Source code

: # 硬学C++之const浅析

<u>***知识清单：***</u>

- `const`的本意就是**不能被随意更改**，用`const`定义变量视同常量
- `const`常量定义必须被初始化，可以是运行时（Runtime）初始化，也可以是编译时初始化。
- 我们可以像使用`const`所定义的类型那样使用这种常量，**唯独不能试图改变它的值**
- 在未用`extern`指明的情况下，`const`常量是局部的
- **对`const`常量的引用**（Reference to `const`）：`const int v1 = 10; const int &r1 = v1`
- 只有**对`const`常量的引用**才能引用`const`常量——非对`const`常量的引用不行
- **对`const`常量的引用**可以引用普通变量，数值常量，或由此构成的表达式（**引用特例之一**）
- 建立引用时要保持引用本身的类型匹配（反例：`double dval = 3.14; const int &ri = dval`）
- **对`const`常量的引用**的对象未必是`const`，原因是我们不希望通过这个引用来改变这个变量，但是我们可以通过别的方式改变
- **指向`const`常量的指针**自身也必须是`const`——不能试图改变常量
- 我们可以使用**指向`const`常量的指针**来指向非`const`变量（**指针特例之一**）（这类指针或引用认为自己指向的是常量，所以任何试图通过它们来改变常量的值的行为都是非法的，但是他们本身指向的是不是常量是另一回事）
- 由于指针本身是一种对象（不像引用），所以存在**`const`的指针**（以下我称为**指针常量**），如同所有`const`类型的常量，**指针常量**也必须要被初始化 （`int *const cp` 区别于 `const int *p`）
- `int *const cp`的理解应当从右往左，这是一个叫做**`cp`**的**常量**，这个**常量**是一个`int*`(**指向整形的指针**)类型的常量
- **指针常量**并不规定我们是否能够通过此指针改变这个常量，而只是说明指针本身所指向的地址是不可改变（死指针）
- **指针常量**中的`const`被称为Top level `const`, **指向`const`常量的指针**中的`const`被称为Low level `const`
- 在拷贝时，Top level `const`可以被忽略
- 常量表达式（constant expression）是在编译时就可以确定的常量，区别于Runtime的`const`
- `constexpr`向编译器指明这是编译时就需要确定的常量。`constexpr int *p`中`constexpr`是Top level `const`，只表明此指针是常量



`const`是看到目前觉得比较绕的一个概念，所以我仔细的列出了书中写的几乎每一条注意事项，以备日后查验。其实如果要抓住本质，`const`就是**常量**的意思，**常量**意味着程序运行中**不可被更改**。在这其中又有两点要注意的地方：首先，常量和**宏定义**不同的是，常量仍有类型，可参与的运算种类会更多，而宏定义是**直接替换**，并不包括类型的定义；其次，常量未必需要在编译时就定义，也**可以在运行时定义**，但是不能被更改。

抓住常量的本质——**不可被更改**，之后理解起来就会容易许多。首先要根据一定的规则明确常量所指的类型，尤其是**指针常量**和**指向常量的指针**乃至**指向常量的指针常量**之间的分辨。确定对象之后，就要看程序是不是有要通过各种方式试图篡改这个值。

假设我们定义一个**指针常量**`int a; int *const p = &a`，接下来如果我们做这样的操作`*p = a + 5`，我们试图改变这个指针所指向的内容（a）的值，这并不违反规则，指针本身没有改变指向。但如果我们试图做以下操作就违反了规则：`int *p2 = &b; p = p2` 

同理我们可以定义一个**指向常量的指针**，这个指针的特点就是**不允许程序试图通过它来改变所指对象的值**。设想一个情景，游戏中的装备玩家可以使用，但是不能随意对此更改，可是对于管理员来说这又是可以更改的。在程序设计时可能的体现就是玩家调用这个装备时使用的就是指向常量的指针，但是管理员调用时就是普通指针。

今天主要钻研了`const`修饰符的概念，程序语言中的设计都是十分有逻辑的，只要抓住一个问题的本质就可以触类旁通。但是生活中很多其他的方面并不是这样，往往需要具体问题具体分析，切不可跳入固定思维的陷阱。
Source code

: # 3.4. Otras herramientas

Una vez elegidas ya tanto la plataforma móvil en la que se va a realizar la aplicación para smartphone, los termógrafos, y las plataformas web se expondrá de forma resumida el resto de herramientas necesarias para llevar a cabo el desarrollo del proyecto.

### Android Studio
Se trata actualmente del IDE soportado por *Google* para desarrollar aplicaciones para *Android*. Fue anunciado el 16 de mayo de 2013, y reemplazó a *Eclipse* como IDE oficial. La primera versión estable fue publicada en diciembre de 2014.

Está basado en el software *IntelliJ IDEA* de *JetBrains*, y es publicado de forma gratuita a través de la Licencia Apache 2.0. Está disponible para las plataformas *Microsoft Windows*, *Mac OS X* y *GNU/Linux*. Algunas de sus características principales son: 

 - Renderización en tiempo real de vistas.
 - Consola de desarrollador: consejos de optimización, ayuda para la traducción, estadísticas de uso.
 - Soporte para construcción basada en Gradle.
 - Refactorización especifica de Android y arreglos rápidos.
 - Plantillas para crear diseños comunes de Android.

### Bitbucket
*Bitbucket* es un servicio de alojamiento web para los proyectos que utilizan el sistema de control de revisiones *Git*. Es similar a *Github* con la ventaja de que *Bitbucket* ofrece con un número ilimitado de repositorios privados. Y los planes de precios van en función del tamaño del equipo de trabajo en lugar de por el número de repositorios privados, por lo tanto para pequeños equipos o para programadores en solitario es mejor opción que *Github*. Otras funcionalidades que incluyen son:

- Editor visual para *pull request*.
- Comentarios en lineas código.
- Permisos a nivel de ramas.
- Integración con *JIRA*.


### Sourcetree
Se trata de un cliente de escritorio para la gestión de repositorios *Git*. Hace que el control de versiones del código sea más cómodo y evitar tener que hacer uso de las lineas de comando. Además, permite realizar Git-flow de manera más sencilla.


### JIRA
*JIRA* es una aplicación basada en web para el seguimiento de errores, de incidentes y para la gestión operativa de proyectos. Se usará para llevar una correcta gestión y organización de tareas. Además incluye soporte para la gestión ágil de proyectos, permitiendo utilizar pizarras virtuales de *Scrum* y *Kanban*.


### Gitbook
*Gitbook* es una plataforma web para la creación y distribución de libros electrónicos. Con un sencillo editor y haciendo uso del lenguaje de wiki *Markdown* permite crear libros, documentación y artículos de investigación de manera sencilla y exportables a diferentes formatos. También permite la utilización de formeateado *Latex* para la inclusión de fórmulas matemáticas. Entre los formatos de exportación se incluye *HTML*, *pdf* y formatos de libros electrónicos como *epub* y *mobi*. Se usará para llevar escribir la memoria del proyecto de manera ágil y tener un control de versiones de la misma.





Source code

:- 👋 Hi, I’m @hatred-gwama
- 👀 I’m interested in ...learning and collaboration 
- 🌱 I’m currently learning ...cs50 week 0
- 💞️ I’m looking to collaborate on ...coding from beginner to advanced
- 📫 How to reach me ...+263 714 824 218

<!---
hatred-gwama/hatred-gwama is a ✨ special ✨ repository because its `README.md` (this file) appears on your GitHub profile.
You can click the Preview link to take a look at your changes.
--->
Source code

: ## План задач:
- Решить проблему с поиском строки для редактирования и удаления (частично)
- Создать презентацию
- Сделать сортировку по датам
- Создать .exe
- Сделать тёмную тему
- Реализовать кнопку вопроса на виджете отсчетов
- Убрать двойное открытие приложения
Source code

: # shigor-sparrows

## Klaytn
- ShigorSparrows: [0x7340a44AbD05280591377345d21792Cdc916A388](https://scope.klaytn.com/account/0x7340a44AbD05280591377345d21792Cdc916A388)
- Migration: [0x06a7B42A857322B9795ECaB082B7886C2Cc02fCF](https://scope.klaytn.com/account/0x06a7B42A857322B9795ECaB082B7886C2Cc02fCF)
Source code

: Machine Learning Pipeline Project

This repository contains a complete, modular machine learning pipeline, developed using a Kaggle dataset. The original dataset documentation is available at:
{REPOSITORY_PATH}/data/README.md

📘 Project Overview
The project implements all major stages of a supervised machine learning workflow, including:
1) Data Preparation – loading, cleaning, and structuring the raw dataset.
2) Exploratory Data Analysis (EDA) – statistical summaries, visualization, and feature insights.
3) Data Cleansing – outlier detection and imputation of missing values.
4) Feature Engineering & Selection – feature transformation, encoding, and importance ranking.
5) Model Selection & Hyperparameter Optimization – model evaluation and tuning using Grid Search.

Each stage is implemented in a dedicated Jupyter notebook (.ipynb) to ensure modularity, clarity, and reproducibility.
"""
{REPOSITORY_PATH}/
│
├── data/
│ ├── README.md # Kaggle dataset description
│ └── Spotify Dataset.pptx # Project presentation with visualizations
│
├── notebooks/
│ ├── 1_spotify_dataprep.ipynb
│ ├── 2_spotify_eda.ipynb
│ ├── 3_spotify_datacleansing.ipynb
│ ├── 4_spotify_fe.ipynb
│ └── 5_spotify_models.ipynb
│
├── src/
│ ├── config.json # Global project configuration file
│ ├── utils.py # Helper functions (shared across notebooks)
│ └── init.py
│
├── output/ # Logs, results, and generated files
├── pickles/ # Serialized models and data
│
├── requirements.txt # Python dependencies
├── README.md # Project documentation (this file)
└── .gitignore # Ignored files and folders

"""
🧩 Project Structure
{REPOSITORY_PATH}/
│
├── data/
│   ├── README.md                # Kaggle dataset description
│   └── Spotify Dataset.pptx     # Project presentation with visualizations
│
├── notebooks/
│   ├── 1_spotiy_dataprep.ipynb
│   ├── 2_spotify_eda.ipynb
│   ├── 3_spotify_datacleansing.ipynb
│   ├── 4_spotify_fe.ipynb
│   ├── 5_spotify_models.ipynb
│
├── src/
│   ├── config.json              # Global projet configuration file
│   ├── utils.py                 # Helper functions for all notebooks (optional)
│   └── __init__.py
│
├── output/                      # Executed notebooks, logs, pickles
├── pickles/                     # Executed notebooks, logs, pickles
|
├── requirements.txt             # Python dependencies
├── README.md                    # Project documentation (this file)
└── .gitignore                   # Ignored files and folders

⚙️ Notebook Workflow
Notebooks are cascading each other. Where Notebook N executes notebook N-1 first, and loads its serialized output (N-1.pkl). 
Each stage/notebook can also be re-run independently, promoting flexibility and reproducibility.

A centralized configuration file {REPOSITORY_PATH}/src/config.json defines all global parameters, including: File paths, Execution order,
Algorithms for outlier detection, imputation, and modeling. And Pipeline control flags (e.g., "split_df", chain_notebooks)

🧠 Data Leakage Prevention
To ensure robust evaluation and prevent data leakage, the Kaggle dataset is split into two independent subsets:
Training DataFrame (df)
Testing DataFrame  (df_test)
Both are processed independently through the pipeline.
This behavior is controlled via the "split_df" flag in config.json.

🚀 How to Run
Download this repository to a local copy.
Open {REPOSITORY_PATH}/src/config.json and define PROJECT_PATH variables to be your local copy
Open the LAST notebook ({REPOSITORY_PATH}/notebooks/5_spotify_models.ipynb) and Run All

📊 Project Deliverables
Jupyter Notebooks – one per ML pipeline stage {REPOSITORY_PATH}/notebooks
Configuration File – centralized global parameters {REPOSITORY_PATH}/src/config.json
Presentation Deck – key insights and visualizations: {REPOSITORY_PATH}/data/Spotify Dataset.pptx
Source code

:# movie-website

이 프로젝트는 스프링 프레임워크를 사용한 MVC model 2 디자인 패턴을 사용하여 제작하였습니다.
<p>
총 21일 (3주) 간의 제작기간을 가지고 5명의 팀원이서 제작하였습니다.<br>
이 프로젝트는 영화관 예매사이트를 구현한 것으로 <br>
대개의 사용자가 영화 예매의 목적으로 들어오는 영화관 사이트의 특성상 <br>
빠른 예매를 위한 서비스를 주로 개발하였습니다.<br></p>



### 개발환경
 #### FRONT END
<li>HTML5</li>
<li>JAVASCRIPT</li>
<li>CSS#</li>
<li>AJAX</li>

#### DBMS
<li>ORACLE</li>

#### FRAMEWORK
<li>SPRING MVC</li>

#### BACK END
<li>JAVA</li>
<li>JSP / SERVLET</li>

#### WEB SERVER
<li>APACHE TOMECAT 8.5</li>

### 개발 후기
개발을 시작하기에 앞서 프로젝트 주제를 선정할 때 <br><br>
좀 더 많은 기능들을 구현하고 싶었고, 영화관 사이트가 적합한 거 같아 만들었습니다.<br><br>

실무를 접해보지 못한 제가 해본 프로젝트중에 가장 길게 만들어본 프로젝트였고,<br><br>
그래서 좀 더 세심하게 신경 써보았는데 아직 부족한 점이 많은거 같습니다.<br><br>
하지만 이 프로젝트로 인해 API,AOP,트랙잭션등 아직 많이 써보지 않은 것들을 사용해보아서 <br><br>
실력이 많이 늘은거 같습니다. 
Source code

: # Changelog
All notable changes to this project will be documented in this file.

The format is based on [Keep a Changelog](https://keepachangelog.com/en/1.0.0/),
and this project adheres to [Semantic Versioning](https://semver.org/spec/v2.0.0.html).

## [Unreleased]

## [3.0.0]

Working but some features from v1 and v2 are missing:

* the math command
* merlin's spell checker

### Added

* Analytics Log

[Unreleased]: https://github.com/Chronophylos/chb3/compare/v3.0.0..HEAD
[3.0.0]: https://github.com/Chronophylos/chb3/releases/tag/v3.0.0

▶ _EXERCISE PROMPT_
Filter the entries above and copy only the lines that hold "프로젝트는".

▶ _SOLUTION_
이 프로젝트는 스프링 프레임워크를 사용한 MVC model 2 디자인 패턴을 사용하여 제작하였습니다.
이 프로젝트는 영화관 예매사이트를 구현한 것으로 <br>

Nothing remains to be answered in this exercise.